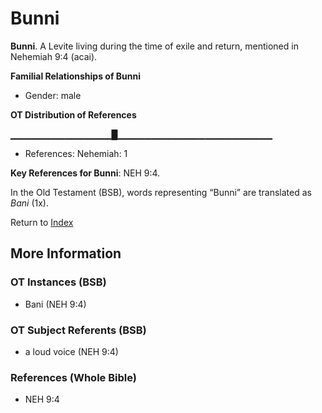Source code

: # Bunni
**Bunni**. 
A Levite living during the time of exile and return, mentioned in Nehemiah 9:4 (acai). 




**Familial Relationships of Bunni**


* Gender: male


**OT Distribution of References**

▁▁▁▁▁▁▁▁▁▁▁▁▁▁▁█▁▁▁▁▁▁▁▁▁▁▁▁▁▁▁▁▁▁▁▁▁▁▁
* References: Nehemiah: 1



**Key References for Bunni**: 
NEH 9:4. 


In the Old Testament (BSB), words representing “Bunni” are translated as 
*Bani* (1x). 




Return to [Index](00-Index.md)

## More Information

### OT Instances (BSB)

* Bani (NEH 9:4)



### OT Subject Referents (BSB)

* a loud voice (NEH 9:4)



### References (Whole Bible)

* NEH 9:4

» Instructions for the task
I would like you to report every line in the listing above that contains "Nehemiah".

» Output for this task
A Levite living during the time of exile and return, mentioned in Nehemiah 9:4 (acai). 
* References: Nehemiah: 1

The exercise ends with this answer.